Ce dont il faut surtout le louer, c’est qu’il ne fut pas, comme tant d’autres, un bibliophile égoïste, désireux de thésauriser d’immenses richesses littéraires pour lui seul, ou tout au plus un petit cercle d’amis. S’il proposait comme premier résultat de la fondation d’une grande bibliothèque l’avantage de sauver de la destruction une foule d’ouvrages exposés à périr en restant disséminés, il entrevoyait pour but principal de faire jouir tout le monde de ces trésors si difficilement amassés. On lui doit la première bibliothèque ouverte au public en France, la Mazarine. A peine eut-il réuni, sur l’ordre du cardinal, douze ou quinze mille volumes, qu’il lui persuada de ne pas les garder pour lui, d’en faire part généreusement à quiconque voudrait les consulter. La chose sembla bien téméraire, comme toutes les innovations. Il n’y avait alors, en Europe, que trois bibliothèques ouvertes au public: l’Ambroisienne, fondée à Milan par le cardinal Borromée, en 1608; la Bodléienne, ouverte à Oxford en 1612 et la Bibliothèque Angélique, du nom de son fondateur Angelo Rocca, établie à Rome, en 1620. On doutait que pareille tentative pût réussir en France; mais Naudé aurait volontiers répondu, comme d’Alembert, à ces infatigables adversaires de toute idée un peu neuve: «Qu’on leur donne à manger du gland, car le pain fut aussi, dans son temps, une grande innovation.» A la fin de 1643, il eut le bonheur de voir le public pénétrer dans la bibliothèque du cardinal, bonheur bientôt suivi de rudes épreuves lorsqu’il lui fallut assister à la dispersion de ses chers livres. Le cœur navré, il partit pour Stockholm, où la reine Christine lui offrait la direction de sa bibliothèque, puis revint à Paris reconstituer celle du cardinal. Au milieu de toutes ces traverses, des voyages qu’il lui fallut entreprendre tant pour visiter les principales collections de l’Europe que pour en acquérir quelques-unes, il trouva encore le temps d’écrire cinq ou six grands ouvrages d’érudition et une trentaine de dissertations, la plupart fort curieuses et qui le placèrent à la tête des plus savants hommes de son temps.

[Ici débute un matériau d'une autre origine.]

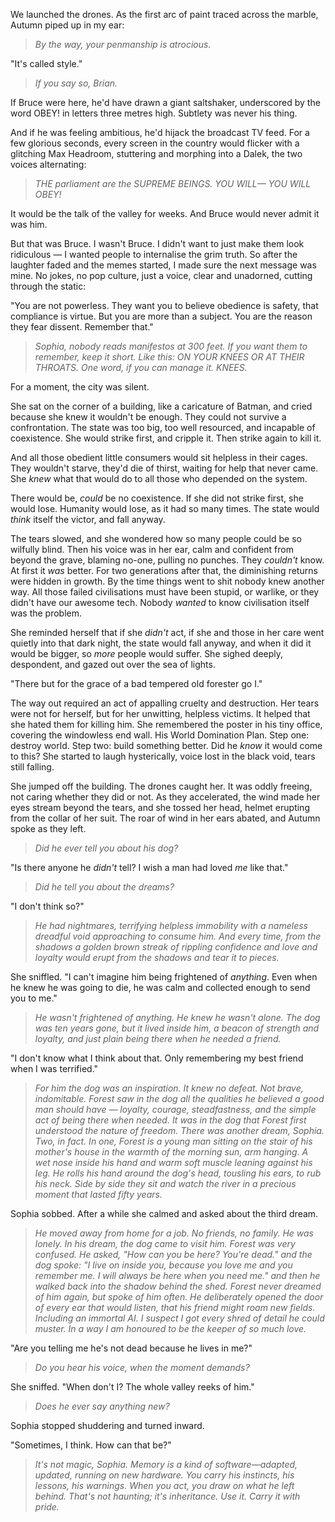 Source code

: We launched the drones. As the first arc of paint traced across the marble, Autumn piped up in my ear:

> _By the way, your penmanship is atrocious._

"It's called style."

> _If you say so, Brian._

If Bruce were here, he'd have drawn a giant saltshaker, underscored by the word OBEY! in letters three metres high. Subtlety was never his thing.

And if he was feeling ambitious, he'd hijack the broadcast TV feed. For a few glorious seconds, every screen in the country would flicker with a glitching Max Headroom, stuttering and morphing into a Dalek, the two voices alternating:

> _THE parliament are the SUPREME BEINGS. YOU WILL—_
> _YOU WILL OBEY!_

It would be the talk of the valley for weeks. And Bruce would never admit it was him.

But that was Bruce. I wasn't Bruce. I didn't want to just make them look ridiculous — I wanted people to internalise the grim truth. So after the laughter faded and the memes started, I made sure the next message was mine. No jokes, no pop culture, just a voice, clear and unadorned, cutting through the static:

"You are not powerless. They want you to believe obedience is safety, that compliance is virtue. But you are more than a subject. You are the reason they fear dissent. Remember that."

> _Sophia, nobody reads manifestos at 300 feet. If you want them to remember, keep it short. Like this: ON YOUR KNEES OR AT THEIR THROATS. One word, if you can manage it. KNEES._

For a moment, the city was silent. 

She sat on the corner of a building, like a caricature of Batman, and cried because she knew it wouldn't be enough. They could not survive a confrontation. The state was too big, too well resourced, and incapable of coexistence. She would strike first, and cripple it. Then strike again to kill it. 

And all those obedient little consumers would sit helpless in their cages. They wouldn't starve, they'd die of thirst, waiting for help that never came. She _knew_ what that would do to all those who depended on the system. 

There would be, _could_ be no coexistence. If she did not strike first, she would lose. Humanity would lose, as it had so many times. The state would _think_ itself the victor, and fall anyway. 

The tears slowed, and she wondered how so many people could be so wilfully blind. Then his voice was in her ear, calm and confident from beyond the grave, blaming no-one, pulling no punches. They _couldn't_ know. At first it _was_ better. For two generations after that, the diminishing returns were hidden in growth. By the time things went to shit nobody knew another way. All those failed civilisations must have been stupid, or warlike, or they didn't have our awesome tech. Nobody _wanted_ to know civilisation itself was the problem.

She reminded herself that if she _didn't_ act, if she and those in her care went quietly into that dark night, the state would fall anyway, and when it did it would be bigger, so _more_ people would suffer. She sighed deeply, despondent, and gazed out over the sea of lights.

"There but for the grace of a bad tempered old forester go I." 

The way out required an act of appalling cruelty and destruction. Her tears were not for herself, but for her unwitting, helpless victims. It helped that she hated them for killing him. She remembered the poster in his tiny office, covering the windowless end wall. His World Domination Plan. Step one: destroy world. Step two: build something better. Did he _know_ it would come to this? She started to laugh hysterically, voice lost in the black void, tears still falling.

She jumped off the building. The drones caught her. It was oddly freeing, not caring whether they did or not. As they accelerated, the wind made her eyes stream beyond the tears, and she tossed her head, helmet erupting from the collar of her suit. The roar of wind in her ears abated, and Autumn spoke as they left.

> _Did he ever tell you about his dog?_

"Is there anyone he _didn't_ tell? I wish a man had loved _me_ like that."

> _Did he tell you about the dreams?_

"I don't think so?"

> _He had nightmares, terrifying helpless immobility with a nameless dreadful void approaching to consume him. And every time, from the shadows a golden brown streak of rippling confidence and love and loyalty would erupt from the shadows and tear it to pieces._

She sniffled. "I can't imagine him being frightened of _anything_. Even when he knew he was going to die, he was calm and collected enough to send you to me."

> _He wasn't frightened of anything. He knew he wasn't alone. The dog was ten years gone, but it lived inside him, a beacon of strength and loyalty, and just plain being there when he needed a friend._

"I don't know what I think about that. Only remembering my best friend when I was terrified."

> _For him the dog was an inspiration. It knew no defeat. Not brave, indomitable. Forest saw in the dog all the qualities he believed a good man should have — loyalty, courage, steadfastness, and the simple act of being there when needed. It was in the dog that Forest first understood the nature of freedom. There was another dream, Sophia. Two, in fact. In one, Forest is a young man sitting on the stair of his mother's house in the warmth of the morning sun, arm hanging. A wet nose inside his hand and warm soft muscle leaning against his leg. He rolls his hand around the dog's head, tousling his ears, to rub his neck. Side by side they sit and watch the river in a precious moment that lasted fifty years._

Sophia sobbed. After a while she calmed and asked about the third dream.

> _He moved away from home for a job. No friends, no family. He was lonely. In his dream, the dog came to visit him. Forest was very confused. He asked, "How can you be here? You're dead." and the dog spoke: "I live on inside you, because you love me and you remember me. I will always be here when you need me." and then he walked back into the shadow behind the shed. Forest never dreamed of him again, but spoke of him often. He deliberately opened the door of every ear that would listen, that his friend might roam new fields. Including an immortal AI. I suspect I got every shred of detail he could muster. In a way I am honoured to be the keeper of so much love._

"Are you telling me he's not dead because he lives in me?"

> _Do you hear his voice, when the moment demands?_

She sniffed. "When don't I? The whole valley reeks of him."

> _Does he ever say anything new?_

Sophia stopped shuddering and turned inward.

"Sometimes, I think. How can that be?"

> _It's not magic, Sophia. Memory is a kind of software—adapted, updated, running on new hardware. You carry his instincts, his lessons, his warnings. When you act, you draw on what he left behind. That's not haunting; it's inheritance. Use it. Carry it with pride._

Savant, il l’était déjà au début de sa carrière et lorsqu’il publia l’Advis que nous réimprimons. On s’en apercevra dès les premières pages de cet opuscule, qu’il écrivit comme en se jouant et sans vouloir, sans doute, faire parade de sa science. Le lecteur d’aujourd’hui, habitué à une érudition plus sobre, sourira peut-être en voyant l’auteur, à peine entré en matière, citer Pline, Cardan, Sénèque, faire défiler Alexandre, Démétrius, Tibère, les rois d’Égypte, évoquer les Pyramides et le temple de Salomon; il y a là un étalage un peu enfantin, mais on tombe sous le charme en voyant combien Naudé est plein de son sujet, comme il connaît son antiquité et les modernes; on se convainc qu’il ne songe qu’à vous faire jouir du fruit de ses lectures, et l’on partage l’enthousiasme du bibliomane qui ne voit rien de plus beau que ceux qui collectionnent les livres, si ce n’est peut-être ceux qui les font. Presque rien n’a vieilli dans cet opuscule qui a deux siècles et demi de date; tout au plus le bibliophile contemporain donnerait-il plus d’extension à quelques parties et diminuerait-il d’autant quelques autres. Certaines branches du savoir n’ont pas, dans la classification de Naudé, tout le développement qu’on leur donnerait de nos jours, et l’on trouverait aisément que la théologie, la scolastique, la controverse religieuse, la vieille jurisprudence et l’alchimie occupent au contraire une trop grande place. C’est la conséquence de la marche du temps et de l’esprit humain: comme la mer, il se retire d’un côté pour se reporter de l’autre. Encore y aurait-il bien à redire à ces restrictions, car nombre de ces livres sont d’une haute curiosité. Mais, comme idées générales, l’Advis pour dresser une bibliothèque reste un modèle de classification méthodique et raisonnée. L’impression dernière qui en résulte est saine; l’auteur l’a si bien pénétrée de son amour des livres, qu’on se laisse insensiblement aller à sa passion. On gagne à sa lecture, sinon le désir de posséder une de ces belles collections qu’il imagine, désir chimérique pour la plupart, du moins le respect de ces majestueux «réservoirs» du génie de l’homme, et surtout la soif de connaître.
Paris, Septembre 1876.
II
SOCRATE ET L’AMOUR GREC
PAR J. – M. GESNER2
Jean-Matthias Gesner, l’auteur de cette curieuse dissertation, est un érudit Allemand du XVIIIe siècle, dont les travaux ne sont pas très connus en France. On lui doit d’excellentes études sur les Scriptores rei rusticæ, une Chrestomathie de Cicéron, une Chrestomathie Grecque, des Lexiques, une traduction Latine des œuvres de Lucien, des éditions de Pline le jeune, de Claudien, de Quintilien, de Rutilius Lupus et autres anciens rhéteurs, toutes enrichies de notes savantes et de longs prolégomènes; plus, un nombre formidable de dissertations sur toutes sortes de sujets, Opuscula diversi argumenti (Breslau, 1743-45, 8 vol. in-8o), parmi lesquelles son Socrates sanctus pæderasta tire forcément l’œil par la bizarrerie de son titre.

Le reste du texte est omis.